Results and discussion of MWM algorithm
In order to better test the performance of MWM algorithm and the current existing STRFINDUNI algorithm, these two algorithms are separately extracted to put in the same Linux environment for testing.
The hardware environment of the test: Server Intel (R) Xeon (R) CPU 5120@ 1.86 GHz 4 kernel 4 G memory.
Test samples: SOGOU Chinese Thesaurus, the test samples are taken from the thesaurus.
Test method: The network data matching process is simulated in real environment, without any text change, and the number of network data pattern strings progressively increases in a linear form, resulting in the proportional change of the hit times. The initialization time consumption and time consumption of network data matching of these two algorithms are respectively measured as in Figs. 2 and 3, respectively.
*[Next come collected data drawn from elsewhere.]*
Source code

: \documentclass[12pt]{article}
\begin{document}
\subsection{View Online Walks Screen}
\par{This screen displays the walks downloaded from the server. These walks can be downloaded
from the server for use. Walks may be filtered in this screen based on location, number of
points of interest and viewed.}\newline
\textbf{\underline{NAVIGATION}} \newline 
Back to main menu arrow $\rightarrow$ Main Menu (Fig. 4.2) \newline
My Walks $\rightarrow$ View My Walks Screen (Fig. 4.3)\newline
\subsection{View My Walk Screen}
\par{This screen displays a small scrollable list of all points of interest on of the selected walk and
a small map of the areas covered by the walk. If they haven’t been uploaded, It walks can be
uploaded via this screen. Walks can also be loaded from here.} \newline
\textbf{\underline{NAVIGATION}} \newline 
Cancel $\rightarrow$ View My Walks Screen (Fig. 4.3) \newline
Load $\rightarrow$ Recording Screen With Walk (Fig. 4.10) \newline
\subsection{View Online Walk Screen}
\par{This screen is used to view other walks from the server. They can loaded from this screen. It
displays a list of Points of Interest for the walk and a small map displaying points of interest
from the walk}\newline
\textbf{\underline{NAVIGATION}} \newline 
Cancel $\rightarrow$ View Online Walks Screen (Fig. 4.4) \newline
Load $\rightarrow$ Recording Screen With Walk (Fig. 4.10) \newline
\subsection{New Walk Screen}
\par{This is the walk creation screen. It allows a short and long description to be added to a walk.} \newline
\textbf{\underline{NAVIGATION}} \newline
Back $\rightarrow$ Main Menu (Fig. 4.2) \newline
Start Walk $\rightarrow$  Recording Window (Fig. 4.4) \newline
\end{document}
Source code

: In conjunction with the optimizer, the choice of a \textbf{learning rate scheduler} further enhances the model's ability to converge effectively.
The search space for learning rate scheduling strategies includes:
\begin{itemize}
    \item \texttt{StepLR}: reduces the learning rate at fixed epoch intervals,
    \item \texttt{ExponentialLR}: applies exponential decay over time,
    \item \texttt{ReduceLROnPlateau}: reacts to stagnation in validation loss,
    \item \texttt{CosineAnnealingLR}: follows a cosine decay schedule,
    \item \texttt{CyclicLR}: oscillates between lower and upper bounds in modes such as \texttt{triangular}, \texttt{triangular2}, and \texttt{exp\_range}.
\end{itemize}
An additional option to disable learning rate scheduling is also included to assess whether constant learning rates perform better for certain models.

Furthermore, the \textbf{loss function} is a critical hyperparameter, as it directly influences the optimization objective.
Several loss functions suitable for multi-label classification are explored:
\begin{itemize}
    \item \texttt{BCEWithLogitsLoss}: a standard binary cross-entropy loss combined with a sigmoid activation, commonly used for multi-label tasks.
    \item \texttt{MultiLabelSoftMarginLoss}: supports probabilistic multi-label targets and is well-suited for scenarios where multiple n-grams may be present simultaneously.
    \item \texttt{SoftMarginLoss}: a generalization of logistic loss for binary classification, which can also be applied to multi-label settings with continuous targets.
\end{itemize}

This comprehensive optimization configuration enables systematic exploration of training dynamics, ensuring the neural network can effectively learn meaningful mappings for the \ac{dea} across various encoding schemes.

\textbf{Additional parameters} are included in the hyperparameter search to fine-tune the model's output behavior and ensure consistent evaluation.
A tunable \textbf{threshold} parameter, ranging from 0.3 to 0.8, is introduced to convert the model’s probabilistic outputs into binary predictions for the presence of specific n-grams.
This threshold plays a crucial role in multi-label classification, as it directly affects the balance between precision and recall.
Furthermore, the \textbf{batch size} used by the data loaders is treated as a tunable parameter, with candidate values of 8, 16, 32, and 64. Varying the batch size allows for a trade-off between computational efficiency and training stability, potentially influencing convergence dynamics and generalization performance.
According to the comparison results made between Figs. 2 and 3, it is obvious that the MWM algorithm spends much more time than the STRFINDUNI algorithm both in the initialization process and in the pattern matching process. The time consumption of MWM algorithm is far more than that of STRFINDUNI algorithm regardless of initialization process or pattern matching process. However, in terms of the extensive application of such algorithm in snort application, the main factors of researches in this paper cause the above differences to be concluded and summarized as follows:
Influence factors concerning the network data service client matching:
-
(a)
Different HASH methods: HASH in STRFINDUNI applies the 1-stage HASH followed by two stages of indexing to construct. During the search process, the first 6 bytes of the head address of chain list of the network data service client pattern string list are found through the screening process and then matched to the network data service client pattern string in the linked list one by one. However, the HASH process in MWM uses only 1-stage HASH level to accelerate the finding, matching them one by one in the network data service client pattern string array. This difference in HASH approach is magnified by testing with dictionary files because the number of phrases that begin with the same first 2 bytes is too large, often up to more than 100, and the number of words beginning with the same first 6 bytes is greatly reduced, usually less than three.
-
(b)
Different basic units of matching of network data: Because STRFINDUNI is used to match the text with Unicode coding method, the basic unit of matching is the word, and the shifting, HASH, and other operations in the algorithm are carried out in the word unit. However, MWM is carried out in byte, and for MWM algorithm known for reducing the number of comparison times by jumping, the differences in the basic unit of pattern string matching for such network data will at least cause a half distance reduction of movement in jumping.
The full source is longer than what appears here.